» Your task:
Show all lines from the material that carry the word "const".

» Exercise input:
○ ○ ○ ○ ○ ○ ○

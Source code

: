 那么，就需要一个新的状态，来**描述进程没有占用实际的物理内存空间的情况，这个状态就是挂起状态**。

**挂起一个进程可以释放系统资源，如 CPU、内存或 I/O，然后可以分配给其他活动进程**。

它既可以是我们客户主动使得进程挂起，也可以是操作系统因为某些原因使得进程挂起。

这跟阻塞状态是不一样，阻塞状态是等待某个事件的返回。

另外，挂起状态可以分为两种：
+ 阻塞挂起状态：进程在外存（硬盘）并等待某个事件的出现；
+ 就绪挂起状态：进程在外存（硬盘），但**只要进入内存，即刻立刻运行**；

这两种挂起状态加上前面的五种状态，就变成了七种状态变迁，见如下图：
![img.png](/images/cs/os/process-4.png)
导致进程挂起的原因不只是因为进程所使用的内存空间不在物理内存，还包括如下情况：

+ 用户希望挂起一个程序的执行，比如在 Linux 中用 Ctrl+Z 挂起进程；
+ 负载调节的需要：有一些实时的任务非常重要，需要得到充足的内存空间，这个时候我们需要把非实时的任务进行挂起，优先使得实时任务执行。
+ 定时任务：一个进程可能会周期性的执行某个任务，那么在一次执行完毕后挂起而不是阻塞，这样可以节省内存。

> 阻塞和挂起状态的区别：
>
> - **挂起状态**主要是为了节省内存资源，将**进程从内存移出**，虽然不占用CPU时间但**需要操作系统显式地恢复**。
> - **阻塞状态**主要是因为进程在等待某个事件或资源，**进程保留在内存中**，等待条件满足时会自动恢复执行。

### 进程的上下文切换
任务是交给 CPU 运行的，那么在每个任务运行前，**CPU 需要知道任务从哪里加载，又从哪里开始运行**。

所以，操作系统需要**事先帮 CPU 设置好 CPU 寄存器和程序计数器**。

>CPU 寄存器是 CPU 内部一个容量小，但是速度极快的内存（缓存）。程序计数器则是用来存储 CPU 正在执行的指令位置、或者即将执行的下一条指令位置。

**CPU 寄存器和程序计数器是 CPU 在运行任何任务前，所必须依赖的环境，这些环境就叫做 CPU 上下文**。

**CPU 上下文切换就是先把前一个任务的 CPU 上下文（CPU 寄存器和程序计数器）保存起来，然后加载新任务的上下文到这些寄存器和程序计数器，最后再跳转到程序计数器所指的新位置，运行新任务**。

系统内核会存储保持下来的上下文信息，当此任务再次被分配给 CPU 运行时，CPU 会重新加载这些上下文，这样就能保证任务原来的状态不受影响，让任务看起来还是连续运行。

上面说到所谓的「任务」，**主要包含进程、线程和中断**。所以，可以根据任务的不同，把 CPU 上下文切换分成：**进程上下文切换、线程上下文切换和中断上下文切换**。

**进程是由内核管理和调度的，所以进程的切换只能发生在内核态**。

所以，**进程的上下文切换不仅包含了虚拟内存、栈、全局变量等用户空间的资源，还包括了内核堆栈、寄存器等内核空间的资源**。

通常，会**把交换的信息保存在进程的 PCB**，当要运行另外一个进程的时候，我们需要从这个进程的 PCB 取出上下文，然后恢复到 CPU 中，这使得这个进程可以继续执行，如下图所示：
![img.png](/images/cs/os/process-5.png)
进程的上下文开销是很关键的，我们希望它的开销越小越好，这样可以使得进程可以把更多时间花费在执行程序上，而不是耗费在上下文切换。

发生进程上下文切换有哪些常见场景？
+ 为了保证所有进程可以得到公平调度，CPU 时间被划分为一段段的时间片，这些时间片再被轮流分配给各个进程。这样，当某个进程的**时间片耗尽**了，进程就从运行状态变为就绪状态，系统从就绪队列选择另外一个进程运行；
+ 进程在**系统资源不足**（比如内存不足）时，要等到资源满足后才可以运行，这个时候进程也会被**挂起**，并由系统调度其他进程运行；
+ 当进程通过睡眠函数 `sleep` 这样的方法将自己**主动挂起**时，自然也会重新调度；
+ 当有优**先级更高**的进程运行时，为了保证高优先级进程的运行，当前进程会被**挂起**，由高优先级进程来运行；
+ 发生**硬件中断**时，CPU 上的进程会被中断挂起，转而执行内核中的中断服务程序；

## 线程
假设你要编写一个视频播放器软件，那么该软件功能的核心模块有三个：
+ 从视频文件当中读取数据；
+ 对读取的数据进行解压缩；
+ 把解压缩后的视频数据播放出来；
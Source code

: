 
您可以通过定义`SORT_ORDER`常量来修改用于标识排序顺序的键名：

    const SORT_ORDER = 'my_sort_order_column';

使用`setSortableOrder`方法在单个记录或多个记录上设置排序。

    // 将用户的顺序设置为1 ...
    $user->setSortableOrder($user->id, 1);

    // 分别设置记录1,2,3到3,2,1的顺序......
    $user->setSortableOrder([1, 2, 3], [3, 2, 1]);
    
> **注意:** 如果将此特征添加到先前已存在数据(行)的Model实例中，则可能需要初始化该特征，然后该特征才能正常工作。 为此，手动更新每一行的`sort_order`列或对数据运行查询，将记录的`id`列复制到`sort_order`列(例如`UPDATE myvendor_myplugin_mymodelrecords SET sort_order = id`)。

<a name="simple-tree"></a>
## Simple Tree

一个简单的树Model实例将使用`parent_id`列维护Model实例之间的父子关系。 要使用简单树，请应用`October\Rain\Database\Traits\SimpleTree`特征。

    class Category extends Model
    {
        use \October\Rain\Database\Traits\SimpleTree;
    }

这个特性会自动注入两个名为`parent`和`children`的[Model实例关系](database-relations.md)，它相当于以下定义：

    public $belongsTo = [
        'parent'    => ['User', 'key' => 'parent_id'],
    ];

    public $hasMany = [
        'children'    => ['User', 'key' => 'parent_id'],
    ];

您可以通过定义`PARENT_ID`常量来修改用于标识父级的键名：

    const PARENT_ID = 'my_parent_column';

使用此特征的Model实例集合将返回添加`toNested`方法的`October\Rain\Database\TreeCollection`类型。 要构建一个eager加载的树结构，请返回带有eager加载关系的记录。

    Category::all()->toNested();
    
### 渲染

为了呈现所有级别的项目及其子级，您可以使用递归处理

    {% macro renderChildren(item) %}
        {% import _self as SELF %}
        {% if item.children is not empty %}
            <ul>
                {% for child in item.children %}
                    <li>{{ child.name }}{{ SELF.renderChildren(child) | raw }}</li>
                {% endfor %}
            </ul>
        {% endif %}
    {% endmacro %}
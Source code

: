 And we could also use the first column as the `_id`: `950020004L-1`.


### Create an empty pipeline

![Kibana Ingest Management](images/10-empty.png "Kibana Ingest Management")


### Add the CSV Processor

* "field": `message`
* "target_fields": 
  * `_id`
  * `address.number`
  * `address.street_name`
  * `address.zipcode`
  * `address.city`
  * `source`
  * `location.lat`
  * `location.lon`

○ ○ ○ ○ ○ ○ ○

» Response:
    const SORT_ORDER = 'my_sort_order_column';
    const PARENT_ID = 'my_parent_column';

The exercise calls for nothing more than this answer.